Yeah.... I've been through the guide several times looking for clues. Everything seems up to speed with the MNHA configuration.
When it comes to JTAC, my reseller and local SE team has escalated this and I hope for response soon. Fingers crossed.
Original Message:
Sent: 05-04-2025 15:35
From: fb35523
Subject: SRX4100 traffic drops due to high CPU usage by nsd process during commits
We have several customers running MNHA, but I'm not sure if that's with the SRX4100 or other models. The model type shouldn't really matter though. Are you sure the MNHA parameters are setup as they should and that the traffic path(s) between them are OK? I guess you have already checked this guide:
https://www.juniper.net/documentation/us/en/software/junos/high-availability/topics/example/mnha-configuration-example.html
If you get no response from JTAC, make the urgency of the problem clear (realistic expectations and requirements) in the case notes and call them on the phone and request to talk to the case owner. If that doesn't help, use the "escalate" button in the case portal. Surely, your local Juniper SE team can help out too? I have a feeling I know who they are ;) Perhaps there are special recommendations on Junos releases for MNHA, have them check that!
Original Message:
Sent: 05-03-2025 06:09
From: vidar.stokke
Subject: SRX4100 traffic drops due to high CPU usage by nsd process during commits
Hey all.
We've involved JTAC on this issue, but we haven't heard anything from them and we are in a hurry to find out what this issue might be.
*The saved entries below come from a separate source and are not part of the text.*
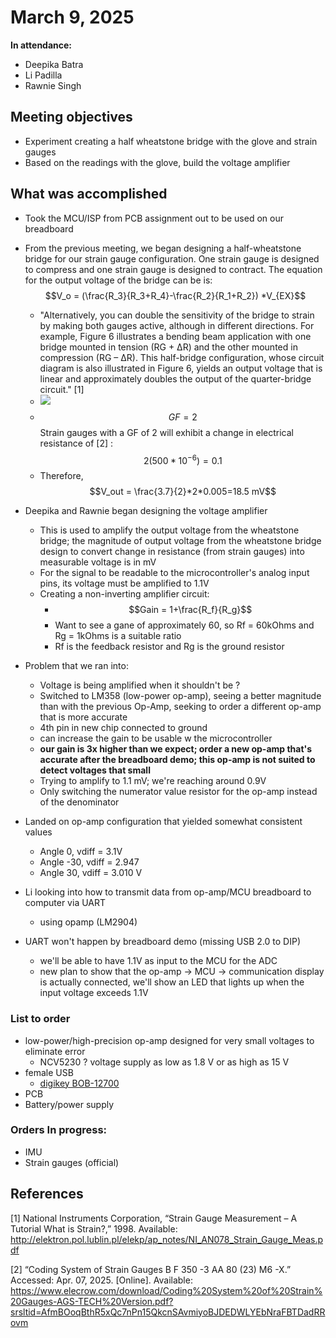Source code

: # March 9, 2025
**In attendance:**
- Deepika Batra
- Li Padilla
- Rawnie Singh

## Meeting objectives
- Experiment creating a half wheatstone bridge with the glove and strain gauges
- Based on the readings with the glove, build the voltage amplifier

## What was accomplished
- Took the MCU/ISP from PCB assignment out to be used on our breadboard
- From the previous meeting, we began designing a half-wheatstone bridge for our strain gauge configuration. One strain gauge is designed to compress and one strain gauge is designed to contract. The equation for the output voltage of the bridge can be is: $$V_o = (\frac{R_3}{R_3+R_4}-\frac{R_2}{R_1+R_2}) *V_{EX}$$
    - "Alternatively, you can double the sensitivity of the bridge to strain by making both gauges active, although in different
directions. For example, Figure 6 illustrates a bending beam application with one bridge mounted in tension (RG + ∆R)
and the other mounted in compression (RG – ∆R). This half-bridge configuration, whose circuit diagram is also illustrated in Figure 6, yields an output voltage that is linear and approximately doubles the output of the quarter-bridge
circuit." [1]
    - ![](../Images/halfbridge.png)
    - $$GF = 2$$
    Strain gauges with a GF of 2 will exhibit a change in electrical resistance of [2] :  $$2(500*10^{-6})=0.1$$ 
    - Therefore, $$V_out = \frac{3.7}{2}*2*0.005=18.5 mV$$
- Deepika and Rawnie began designing the voltage amplifier  
    - This is used to amplify the output voltage from the wheatstone bridge; the magnitude of output voltage from the wheatstone bridge design to convert change in resistance (from strain gauges) into measurable voltage is in mV
    - For the signal to be readable to the microcontroller's analog input pins, its voltage must be amplified to 1.1V
    - Creating a non-inverting amplifier circuit:
        - $$Gain = 1+\frac{R_f}{R_g}$$
        - Want to see a gane of approximately 60, so Rf = 60kOhms and Rg = 1kOhms is a suitable ratio
        - Rf is the feedback resistor and Rg is the ground resistor


- Problem that we ran into:
    - Voltage is being amplified when it shouldn't be ? 
    - Switched to LM358 (low-power op-amp), seeing a better magnitude than with the previous Op-Amp, seeking to order a different op-amp that is more accurate
    - 4th pin in new chip connected to ground
    - can increase the gain to be usable w the microcontroller
    - **our gain is 3x higher than we expect; order a new op-amp that's accurate after the breadboard demo; this op-amp is not suited to detect voltages that small**
    - Trying to amplify to 1.1 mV; we're reaching around 0.9V 
    - Only switching the numerator value resistor for the op-amp instead of the denominator 
- Landed on op-amp configuration that yielded somewhat consistent values
    - Angle 0, vdiff = 3.1V
    - Angle -30, vdiff = 2.947
    - Angle 30, vdiff = 3.010 V

- Li looking into how to transmit data from op-amp/MCU breadboard to computer via UART
    - using opamp (LM2904)
- UART won't happen by breadboard demo (missing USB 2.0 to DIP) 
    - we'll be able to have 1.1V as input to the MCU for the ADC 
    - new plan to show that the op-amp -> MCU -> communication display is actually connected, we'll show an LED that lights up when the input voltage exceeds 1.1V 


### List to order
- low-power/high-precision op-amp designed for very small voltages to eliminate error
    - NCV5230 ? voltage supply as low as 1.8 V or as high as 15 V
- female USB 
    - [digikey BOB-12700](https://www.digikey.com/en/products/detail/sparkfun-electronics/BOB-12700/5762450?gclsrc=aw.ds&&utm_adgroup=&utm_source=google&utm_medium=cpc&utm_campaign=PMax%20Shopping_Product_High%20ROAS%20Categories&utm_term=&utm_content=&utm_id=go_cmp-20222717502_adg-_ad-__dev-c_ext-_prd-5762450_sig-Cj0KCQiAlbW-BhCMARIsADnwasp69UCKeFYeQGUDtN0Z3NnIL2gXHtL9aL3J_nDS7HUyfAjlaXr_SPcaAqoXEALw_wcB&gad_source=1&gclid=Cj0KCQiAlbW-BhCMARIsADnwasp69UCKeFYeQGUDtN0Z3NnIL2gXHtL9aL3J_nDS7HUyfAjlaXr_SPcaAqoXEALw_wcB&gclsrc=aw.ds)
- PCB
- Battery/power supply

### Orders In progress:
- IMU
- Strain gauges (official)

## References
[1] National Instruments Corporation, “Strain Gauge Measurement – A Tutorial What is Strain?,” 1998. Available: http://elektron.pol.lublin.pl/elekp/ap_notes/NI_AN078_Strain_Gauge_Meas.pdf
‌

[2] “Coding System of Strain Gauges B F 350 -3 AA 80 (23) M6 -X.” Accessed: Apr. 07, 2025. [Online]. Available: https://www.elecrow.com/download/Coding%20System%20of%20Strain%20Gauges-AGS-TECH%20Version.pdf?srsltid=AfmBOoqBthR5xQc7nPn15QkcnSAvmiyoBJDEDWLYEbNraFBTDadRRovm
The thing is that we have an SRX4100 were we see traffic drops during every commit. Even the easiest commits triggers the issue, ie. a change of description in a interface name. We observe that during the commits, the nsd process is very eager and consumes almost 100% CPU during a short periode of time. This timespan matches the timespan were we see packet drops.
There are several things that we have observed:
- This issue is only seen on our SRX4100s configured with MNHA. We have several SRX4100s set up in chassis cluster without the issue.
- The SRX has almost 1000 policy rules, but we've removed all of them and this does not seem to solve anything. Also this is way below the number of rules that the SRX4100 is capable of.
- We've removed several DNS-name address book entries that didn't resolve to anything, but this did not help.
- We've tried to remove all SRG1+ except one, to see if that helped. But no fix.
- This is not load related because this SRX has been taken out of the production network and does not currently handle any traffic.
We have seen this PR related to nsd, but it is fixed in 23.4R2-S4 and this is the same version as we are currently running. Also our problem does not match the triggers in the PR.
I understand that this is hard for any of you to find out what might be the cause, but I am interested to hear if anyone has seen similar issues and most of all if anyone has any pointers to how we can get this temporarily fixed until a fixed software version arrives.
------------------------------
Best regards
Vidar Stokke
------------------------------